— Exercise description —
The reply to the records below should contain exactly the lines from the line with "1. On your DNS" through the line with "2. Right-click the", and nothing besides.

[Dataset records]
● ● ● ●

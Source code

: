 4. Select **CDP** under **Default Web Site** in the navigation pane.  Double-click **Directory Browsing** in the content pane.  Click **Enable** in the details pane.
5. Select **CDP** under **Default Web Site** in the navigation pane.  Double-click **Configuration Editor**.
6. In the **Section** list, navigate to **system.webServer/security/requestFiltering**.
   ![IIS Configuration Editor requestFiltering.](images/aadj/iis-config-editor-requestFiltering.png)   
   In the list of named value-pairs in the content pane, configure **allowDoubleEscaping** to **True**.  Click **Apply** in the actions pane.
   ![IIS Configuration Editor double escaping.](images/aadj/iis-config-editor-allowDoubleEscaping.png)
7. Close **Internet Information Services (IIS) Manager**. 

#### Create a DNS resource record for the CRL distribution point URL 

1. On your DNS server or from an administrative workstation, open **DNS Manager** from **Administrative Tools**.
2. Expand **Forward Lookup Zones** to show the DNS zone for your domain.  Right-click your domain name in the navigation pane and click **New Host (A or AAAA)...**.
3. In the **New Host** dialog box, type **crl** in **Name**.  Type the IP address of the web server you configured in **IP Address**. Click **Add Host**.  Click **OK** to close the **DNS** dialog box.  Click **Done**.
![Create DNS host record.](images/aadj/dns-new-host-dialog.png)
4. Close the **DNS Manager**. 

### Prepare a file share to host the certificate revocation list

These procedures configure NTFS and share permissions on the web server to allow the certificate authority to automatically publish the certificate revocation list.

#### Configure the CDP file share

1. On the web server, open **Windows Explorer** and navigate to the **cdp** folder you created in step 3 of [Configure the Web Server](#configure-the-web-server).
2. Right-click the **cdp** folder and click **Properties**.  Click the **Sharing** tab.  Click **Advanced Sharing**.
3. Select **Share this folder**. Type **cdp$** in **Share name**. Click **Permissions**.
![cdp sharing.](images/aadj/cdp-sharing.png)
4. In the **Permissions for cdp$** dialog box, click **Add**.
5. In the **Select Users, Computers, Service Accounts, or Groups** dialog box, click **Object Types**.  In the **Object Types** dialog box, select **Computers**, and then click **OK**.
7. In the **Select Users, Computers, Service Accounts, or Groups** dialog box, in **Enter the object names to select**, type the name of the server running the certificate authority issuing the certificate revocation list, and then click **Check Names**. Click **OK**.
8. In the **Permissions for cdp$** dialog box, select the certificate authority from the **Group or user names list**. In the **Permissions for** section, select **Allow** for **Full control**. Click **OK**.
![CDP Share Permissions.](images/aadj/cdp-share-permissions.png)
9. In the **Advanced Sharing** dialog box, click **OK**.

● ● ● ●

— Answer to this problem —
1. On your DNS server or from an administrative workstation, open **DNS Manager** from **Administrative Tools**.
2. Expand **Forward Lookup Zones** to show the DNS zone for your domain.  Right-click your domain name in the navigation pane and click **New Host (A or AAAA)...**.
3. In the **New Host** dialog box, type **crl** in **Name**.  Type the IP address of the web server you configured in **IP Address**. Click **Add Host**.  Click **OK** to close the **DNS** dialog box.  Click **Done**.
![Create DNS host record.](images/aadj/dns-new-host-dialog.png)
4. Close the **DNS Manager**. 

### Prepare a file share to host the certificate revocation list

These procedures configure NTFS and share permissions on the web server to allow the certificate authority to automatically publish the certificate revocation list.

#### Configure the CDP file share

1. On the web server, open **Windows Explorer** and navigate to the **cdp** folder you created in step 3 of [Configure the Web Server](#configure-the-web-server).
2. Right-click the **cdp** folder and click **Properties**.  Click the **Sharing** tab.  Click **Advanced Sharing**.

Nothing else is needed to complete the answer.